The New Today


St. Lucia election – The lessons we may never learn

Any analysis of the St. Lucia’s National Elections which fails to factor in the simple but noteworthy fact that an incumbent has not tasted success at the polls since the early part of the 21st century, cannot be considered with any degree of seriousness.

Simply put, St. Lucians do not vote in Governments – they vote out Governments. If anything, this should have been our biggest take away from the St. Lucia election experience. Sadly, this is just not how we roll in this Carn-tree.

In one of Calistra Farrier’s Narrative Programs, which sought to predict the results of the St. Lucia election, the two guests on the program, journalists by training, amazingly remarked that one of the main issues which in all probability will sway the voting public was the Government’s inability to rebuild St. Jude’s Hospital in the South of the island, a project which they had committed to giving priority during their five year tenure. Alas, the difference between the St.
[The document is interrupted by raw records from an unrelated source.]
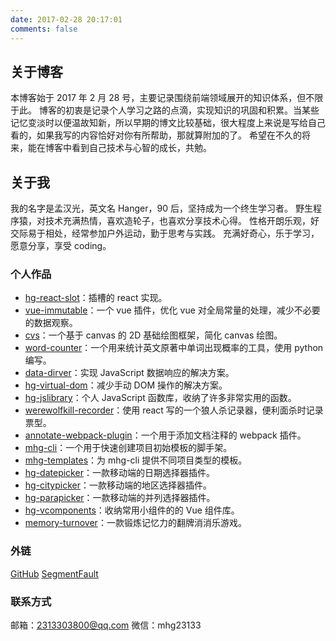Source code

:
 ```yaml
---
date: 2017-02-28 20:17:01
comments: false
---
```


## 关于博客

本博客始于 2017 年 2 月 28 号，主要记录围绕前端领域展开的知识体系，但不限于此。
博客的初衷是记录个人学习之路的点滴，实现知识的巩固和积累。当某些记忆变淡时以便温故知新，所以早期的博文比较基础，很大程度上来说是写给自己看的，如果我写的内容恰好对你有所帮助，那就算附加的了。
希望在不久的将来，能在博客中看到自己技术与心智的成长，共勉。

## 关于我

我的名字是孟汉光，英文名 Hanger，90 后，坚持成为一个终生学习者。
野生程序猿，对技术充满热情，喜欢造轮子，也喜欢分享技术心得。
性格开朗乐观，好交际易于相处，经常参加户外运动，勤于思考与实践。
充满好奇心，乐于学习，愿意分享，享受 coding。

### 个人作品

- [hg-react-slot](https://github.com/hamger/hg-react-slot)：插槽的 react 实现。
- [vue-immutable](https://github.com/hamger/vue-immutable)：一个 vue 插件，优化 vue 对全局常量的处理，减少不必要的数据观察。
- [cvs](https://github.com/hamger/cvs)：一个基于 canvas 的 2D 基础绘图框架，简化 canvas 绘图。
- [word-counter](https://github.com/hamger/word-counter)：一个用来统计英文原著中单词出现概率的工具，使用 python 编写。
- [data-dirver](https://github.com/hamger/data-dirver)：实现 JavaScript 数据响应的解决方案。
- [hg-virtual-dom](https://github.com/hamger/hg-virtual-dom)：减少手动 DOM 操作的解决方案。
- [hg-jslibrary](https://github.com/hamger/hg-jslibrary)：个人 JavaScript 函数库，收纳了许多非常实用的函数。
- [werewolfkill-recorder](https://github.com/hamger/werewolfkill-recorder)：使用 react 写的一个狼人杀记录器，便利面杀时记录票型。
- [annotate-webpack-plugin](https://github.com/hamger/annotate-webpack-plugin)：一个用于添加文档注释的 webpack 插件。
- [mhg-cli](https://github.com/hamger/mhg-cli)：一个用于快速创建项目初始模板的脚手架。
- [mhg-templates](https://github.com/hamger/mhg-templates)：为 mhg-cli 提供不同项目类型的模板。
- [hg-datepicker](https://github.com/hamger/hg-datepicker)：一款移动端的日期选择器插件。
- [hg-citypicker](https://github.com/hamger/hg-citypicker)：一款移动端的地区选择器插件。
- [hg-parapicker](https://github.com/hamger/hg-parapicker)：一款移动端的并列选择器插件。
- [hg-vcomponents](https://github.com/hamger/hg-vcomponents)：收纳常用小组件的的 Vue 组件库。
- [memory-turnover](https://github.com/hamger/memory-turnover)：一款锻炼记忆力的翻牌消消乐游戏。

### 外链

[GitHub](https://github.com/hamger)
[SegmentFault](https://segmentfault.com/u/mhg12300)

<!-- [我的简历](https://hangermeng.top/hg-resume/) -->

### 联系方式

邮箱：2313303800@qq.com
微信：mhg23133
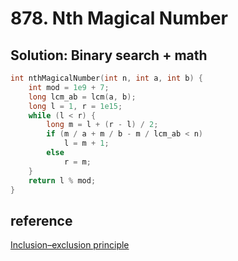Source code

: # 878. Nth Magical Number

## Solution: Binary search + math

```cpp
int nthMagicalNumber(int n, int a, int b) {
    int mod = 1e9 + 7;
    long lcm_ab = lcm(a, b);
    long l = 1, r = 1e15;
    while (l < r) {
        long m = l + (r - l) / 2;
        if (m / a + m / b - m / lcm_ab < n)
            l = m + 1;
        else
            r = m;
    }
    return l % mod;
}
```

## reference
[Inclusion–exclusion principle](https://en.wikipedia.org/wiki/Inclusion%E2%80%93exclusion_principle)

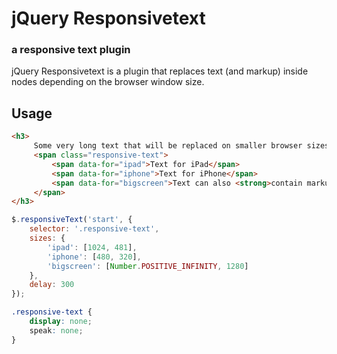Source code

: # jQuery Responsivetext
### a responsive text plugin

jQuery Responsivetext is a plugin that replaces text (and markup)
inside nodes depending on the browser window size.


Usage
------

```html
<h3>
     Some very long text that will be replaced on smaller browser sizes
     <span class="responsive-text">
         <span data-for="ipad">Text for iPad</span>
         <span data-for="iphone">Text for iPhone</span>
         <span data-for="bigscreen">Text can also <strong>contain markup</strong></span>
     </span>
</h3>
```

```javascript
$.responsiveText('start', {
    selector: '.responsive-text',
    sizes: {
        'ipad': [1024, 481],
        'iphone': [480, 320],
        'bigscreen': [Number.POSITIVE_INFINITY, 1280]
    },
    delay: 300
});
```

```css
.responsive-text {
	display: none;
	speak: none;
}
```
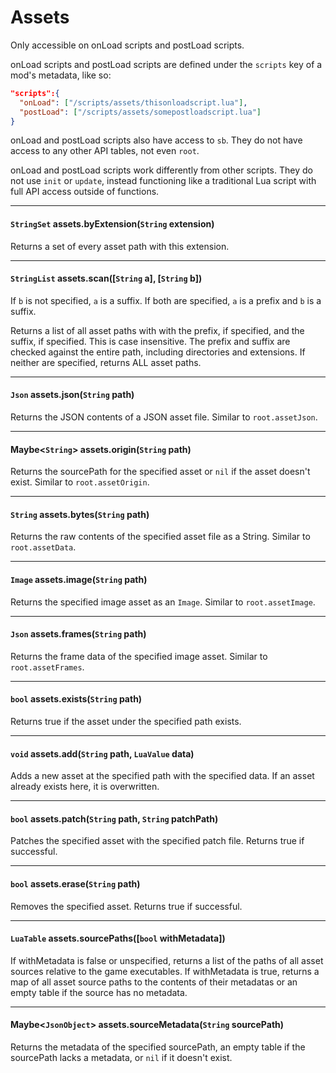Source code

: # Assets

Only accessible on onLoad scripts and postLoad scripts.

onLoad scripts and postLoad scripts are defined under the `scripts` key of a mod's metadata, like so:
```json
"scripts":{
  "onLoad": ["/scripts/assets/thisonloadscript.lua"],
  "postLoad": ["/scripts/assets/somepostloadscript.lua"]
}
```

onLoad and postLoad scripts also have access to `sb`. They do not have access to any other API tables, not even `root`.

onLoad and postLoad scripts work differently from other scripts. 
They do not use `init` or `update`, instead functioning like a traditional Lua script with full API access outside of functions.

---

#### `StringSet` assets.byExtension(`String` extension)

Returns a set of every asset path with this extension.

---

#### `StringList` assets.scan([`String` a], [`String` b])

If `b` is not specified, `a` is a suffix.
If both are specified, `a` is a prefix and `b` is a suffix.

Returns a list of all asset paths with with the prefix, if specified, and the suffix, if specified. This is case insensitive.
The prefix and suffix are checked against the entire path, including directories and extensions.
If neither are specified, returns ALL asset paths.

---

#### `Json` assets.json(`String` path)

Returns the JSON contents of a JSON asset file. Similar to `root.assetJson`.

---

#### Maybe<`String`> assets.origin(`String` path)

Returns the sourcePath for the specified asset or `nil` if the asset doesn't exist. Similar to `root.assetOrigin`.

---

#### `String` assets.bytes(`String` path)

Returns the raw contents of the specified asset file as a String. Similar to `root.assetData`.

---

#### `Image` assets.image(`String` path)

Returns the specified image asset as an `Image`. Similar to `root.assetImage`.

---

#### `Json` assets.frames(`String` path)

Returns the frame data of the specified image asset. Similar to `root.assetFrames`.

---

#### `bool` assets.exists(`String` path)

Returns true if the asset under the specified path exists.

---

#### `void` assets.add(`String` path, `LuaValue` data)

Adds a new asset at the specified path with the specified data. If an asset already exists here, it is overwritten.

---

#### `bool` assets.patch(`String` path, `String` patchPath)

Patches the specified asset with the specified patch file. Returns true if successful.

---

#### `bool` assets.erase(`String` path)

Removes the specified asset. Returns true if successful.

---

#### `LuaTable` assets.sourcePaths([`bool` withMetadata])

If withMetadata is false or unspecified, returns a list of the paths of all asset sources relative to the game executables.
If withMetadata is true, returns a map of all asset source paths to the contents of their metadatas or an empty table if the source has no metadata.

---

#### Maybe<`JsonObject`> assets.sourceMetadata(`String` sourcePath)

Returns the metadata of the specified sourcePath, an empty table if the sourcePath lacks a metadata, or `nil` if it doesn't exist.
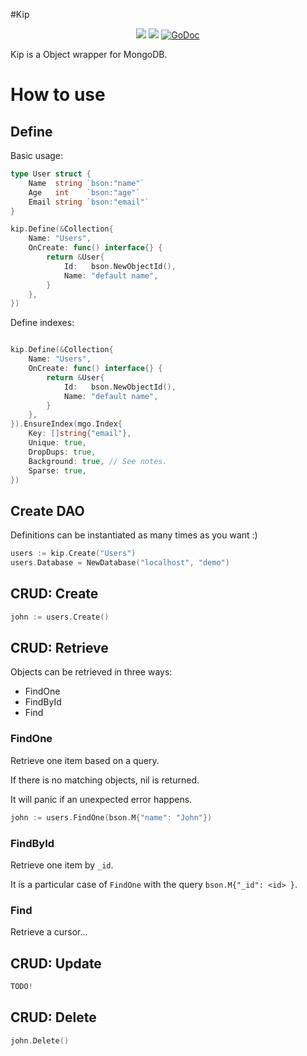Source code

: #Kip

<p align="center">
<a href="https://travis-ci.org/fulldump/kip"><img src="https://travis-ci.org/fulldump/kip.svg?branch=master"></a>
<a href="https://goreportcard.com/report/fulldump/kip"><img src="http://goreportcard.com/badge/fulldump/kip"></a>
<a href="https://godoc.org/github.com/fulldump/kip"><img src="https://godoc.org/github.com/fulldump/kip?status.svg" alt="GoDoc"></a>
</p>


Kip is a Object wrapper for MongoDB.

# How to use

## Define

Basic usage:

```go
type User struct {
	Name  string `bson:"name"`
	Age   int    `bson:"age"`
	Email string `bson:"email"`
}

kip.Define(&Collection{
	Name: "Users",
	OnCreate: func() interface{} {
		return &User{
			Id:   bson.NewObjectId(),
			Name: "default name",
		}
	},
})
```

Define indexes:

```go

kip.Define(&Collection{
	Name: "Users",
	OnCreate: func() interface{} {
		return &User{
			Id:   bson.NewObjectId(),
			Name: "default name",
		}
	},
}).EnsureIndex(mgo.Index{
    Key: []string{"email"},
    Unique: true,
    DropDups: true,
    Background: true, // See notes.
    Sparse: true,
})
```


## Create DAO

Definitions can be instantiated as many times as you want :)

```go
users := kip.Create("Users")
users.Database = NewDatabase("localhost", "demo")
```

## CRUD: Create

```go
john := users.Create()
```

## CRUD: Retrieve

Objects can be retrieved in three ways:

* FindOne
* FindById
* Find

### FindOne

Retrieve one item based on a query.

If there is no matching objects, nil is returned.

It will panic if an unexpected error happens.

```go
john := users.FindOne(bson.M{"name": "John"})
```

### FindById

Retrieve one item by `_id`.

It is a particular case of `FindOne` with the query `bson.M{"_id": <id> }`.


### Find

Retrieve a cursor...


## CRUD: Update

```go
TODO!
```

## CRUD: Delete

```go
john.Delete()
```
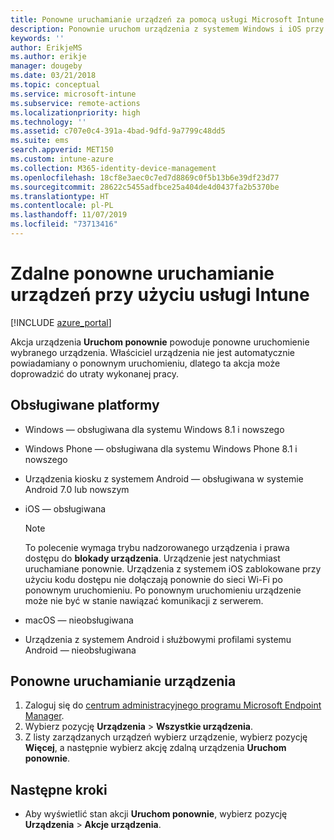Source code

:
 ```yaml
---
title: Ponowne uruchamianie urządzeń za pomocą usługi Microsoft Intune — Azure | Microsoft Docs
description: Ponownie uruchom urządzenia z systemem Windows i iOS przy użyciu usługi Microsoft Intune w witrynie Azure Portal za pomocą zdalnej akcji Uruchom ponownie.
keywords: ''
author: ErikjeMS
ms.author: erikje
manager: dougeby
ms.date: 03/21/2018
ms.topic: conceptual
ms.service: microsoft-intune
ms.subservice: remote-actions
ms.localizationpriority: high
ms.technology: ''
ms.assetid: c707e0c4-391a-4bad-9dfd-9a7799c48dd5
ms.suite: ems
search.appverid: MET150
ms.custom: intune-azure
ms.collection: M365-identity-device-management
ms.openlocfilehash: 18cf8e3aec0c7ed7d8869c0f5b13b6e39df23d77
ms.sourcegitcommit: 28622c5455adfbce25a404de4d0437fa2b5370be
ms.translationtype: HT
ms.contentlocale: pl-PL
ms.lasthandoff: 11/07/2019
ms.locfileid: "73713416"
---
```

# <a name="remotely-restart-devices-with-intune"></a>Zdalne ponowne uruchamianie urządzeń przy użyciu usługi Intune


[!INCLUDE [azure_portal](../includes/azure_portal.md)]

Akcja urządzenia **Uruchom ponownie** powoduje ponowne uruchomienie wybranego urządzenia. Właściciel urządzenia nie jest automatycznie powiadamiany o ponownym uruchomieniu, dlatego ta akcja może doprowadzić do utraty wykonanej pracy.

## <a name="supported-platforms"></a>Obsługiwane platformy

- Windows — obsługiwana dla systemu Windows 8.1 i nowszego
- Windows Phone — obsługiwana dla systemu Windows Phone 8.1 i nowszego
- Urządzenia kiosku z systemem Android — obsługiwana w systemie Android 7.0 lub nowszym
- iOS — obsługiwana

    > [!Note]  
    > To polecenie wymaga trybu nadzorowanego urządzenia i prawa dostępu do **blokady urządzenia**. Urządzenie jest natychmiast uruchamiane ponownie. Urządzenia z systemem iOS zablokowane przy użyciu kodu dostępu nie dołączają ponownie do sieci Wi-Fi po ponownym uruchomieniu. Po ponownym uruchomieniu urządzenie może nie być w stanie nawiązać komunikacji z serwerem.
- macOS — nieobsługiwana
- Urządzenia z systemem Android i służbowymi profilami systemu Android — nieobsługiwana

## <a name="restart-a-device"></a>Ponowne uruchamianie urządzenia

1. Zaloguj się do [centrum administracyjnego programu Microsoft Endpoint Manager](https://go.microsoft.com/fwlink/?linkid=2109431).
3. Wybierz pozycję **Urządzenia** > **Wszystkie urządzenia**.
4. Z listy zarządzanych urządzeń wybierz urządzenie, wybierz pozycję **Więcej**, a następnie wybierz akcję zdalną urządzenia **Uruchom ponownie**.

## <a name="next-steps"></a>Następne kroki

- Aby wyświetlić stan akcji **Uruchom ponownie**, wybierz pozycję **Urządzenia** > **Akcje urządzenia**.
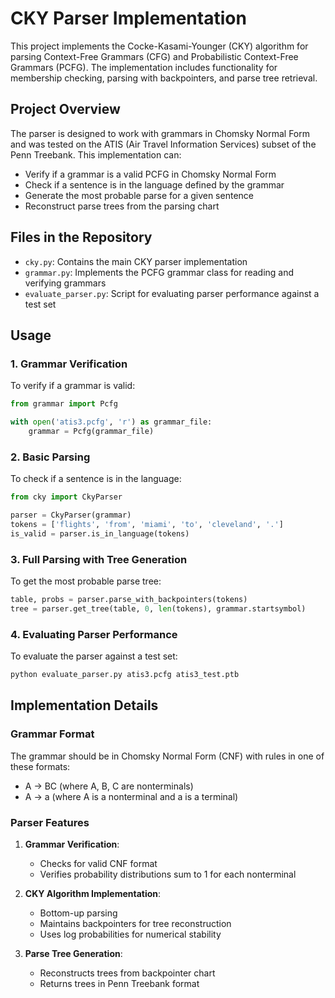 # CKY Parser Implementation

This project implements the Cocke-Kasami-Younger (CKY) algorithm for parsing Context-Free Grammars (CFG) and Probabilistic Context-Free Grammars (PCFG). The implementation includes functionality for membership checking, parsing with backpointers, and parse tree retrieval.

## Project Overview

The parser is designed to work with grammars in Chomsky Normal Form and was tested on the ATIS (Air Travel Information Services) subset of the Penn Treebank. This implementation can:
- Verify if a grammar is a valid PCFG in Chomsky Normal Form
- Check if a sentence is in the language defined by the grammar
- Generate the most probable parse for a given sentence
- Reconstruct parse trees from the parsing chart

## Files in the Repository

- `cky.py`: Contains the main CKY parser implementation
- `grammar.py`: Implements the PCFG grammar class for reading and verifying grammars
- `evaluate_parser.py`: Script for evaluating parser performance against a test set

## Usage

### 1. Grammar Verification
To verify if a grammar is valid:
```python
from grammar import Pcfg

with open('atis3.pcfg', 'r') as grammar_file:
    grammar = Pcfg(grammar_file)
```

### 2. Basic Parsing
To check if a sentence is in the language:
```python
from cky import CkyParser

parser = CkyParser(grammar)
tokens = ['flights', 'from', 'miami', 'to', 'cleveland', '.']
is_valid = parser.is_in_language(tokens)
```

### 3. Full Parsing with Tree Generation
To get the most probable parse tree:
```python
table, probs = parser.parse_with_backpointers(tokens)
tree = parser.get_tree(table, 0, len(tokens), grammar.startsymbol)
```

### 4. Evaluating Parser Performance
To evaluate the parser against a test set:
```bash
python evaluate_parser.py atis3.pcfg atis3_test.ptb
```

## Implementation Details

### Grammar Format
The grammar should be in Chomsky Normal Form (CNF) with rules in one of these formats:
- A → BC (where A, B, C are nonterminals)
- A → a (where A is a nonterminal and a is a terminal)

### Parser Features
1. **Grammar Verification**:
   - Checks for valid CNF format
   - Verifies probability distributions sum to 1 for each nonterminal

2. **CKY Algorithm Implementation**:
   - Bottom-up parsing
   - Maintains backpointers for tree reconstruction
   - Uses log probabilities for numerical stability

3. **Parse Tree Generation**:
   - Reconstructs trees from backpointer chart
   - Returns trees in Penn Treebank format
Lucian and Grenadian electorate could not be more profound.

In St. Lucia, it is the incumbent that is placed under the microscope and is made to undergo the painstaking scrutiny of the Masses. In Grenada it’s the other way around. The incumbent is easily given a bligh while the opposition forces are carefully examined and everything that they do and say or do not do and say is meticulously dissected to look for any loopholes.

The NDC’s mistakes of twelve years ago are hung as a millstone around the party’s neck and hashed and rehashed, while the incumbent’s present and ever rising atrocities are simply shrugged away.

Imagine in St. Lucia, the non-construction of a hospital is deemed as a huge factor in determining a Government’s fate at the polls. It stands to reason that if the NNP had to face the St. Lucian electorate, any one of the following would have certainly spelt its electoral doom.

(1). The grand announcement on the eve of the election that oil was found and that the country would start to boom. Remember that voting the NNP into power was necessary so that Nazim would not get his hands on the oil. After the election, oil became the most difficult word for an NNP Minister to pronounce. In fact, the only oil we have seen since is on the bodies of the defiant Jab Jab players on weekends and “Cancelled Carnival Monday and Tuesday”.

(2). The MOU signed with the Trade Unions committing to restore pension and gratuity. Then before they had taken their oaths of office they showed that the MOU was not worth the paper it was written on. What is disconcerting is that NDCites have given the Government a pass on this one and have instead laid all the blame at the feet of the Trade Union leaders.

By ensuring that they received a written commitment and not just a promissory note of ‘mouth open and words jump out’, the Unions did the correct thing. It is the Government’s hands and feet which must be held to the fire for going back on its signed commitment. It is safe to say that this is exactly what the St. Lucian electorate would have done. But we in Grenada look for the easy target and in this case it’s the Trade Union leaders. This is tantamount to us blaming Jesus because Judas Iscariot betrayed him while exonerating Iscariot of all responsibilities.

(3). The declaration that the buying back of Grenlec would translate immediately into lower electricity bills for Grenadians. Instead our ‘light bills’ have been increasing at a speed which could match the spread of the new Covid-19 Delta variant.

(4). The deplorable and horrendous state of our nation’s roads. Even the Ministers of government were forced to admit that the roads are bad, they are bad, bad, bad, bad, oh Gorm the roads bad! It is fair to say that this is the furthest south our roads have reached, maybe in the history of Grenada.

(5). The disgraceful and appalling state of our health care. As a matter of fact the St. Lucian electorate would have voted out the NNP since the last election because they campaigned on better health care in 2013 and marched up and down on All Fool’s Day berating the state of our health system during the stint of the NDC. In St. Lucia you cannot do that.

(6). The unspeakable missteps made by the Minister of Education and the way in which she has converted the Ministry of Education into a little mad house in which anything goes, nothing is surprising and decisions appear to be made to feed the Minister’s inflated ego and to settle vendettas rather than in the best interest of the education system. It is fair to say that this is the lowest depths that our education system has declined into and considering how low it was when this present Minister took over, no one would have guessed that there was so much acreage below for it to descend into.

I can go on and on because the atrocities of this Government are almost infinite, but these handful will suffice.

These are the lessons that the Lucians are teaching us. That we have to hold our Government accountable. That the foolish notion of if not them then who, should be dispelled immediately along with the idea that God only made one person with the capability to govern Grenada. That while, it is important for the opposition to articulate its plan and say what it is going to do, it is much more significant for the Government to be judged by the checklist of promises that it kept or failed to keep.

Next election cycle, the NNP must not be able to bring us back up to Pearls and declare that it will decriminalise marijuana and supporters simply jump up, scream out YAEEEE and that’s that; oil is forgotten, pension is forgotten and higher electricity bills forgiven. This is the lesson that the St. Lucia election is teaching us. Would we learn it? That is the big question.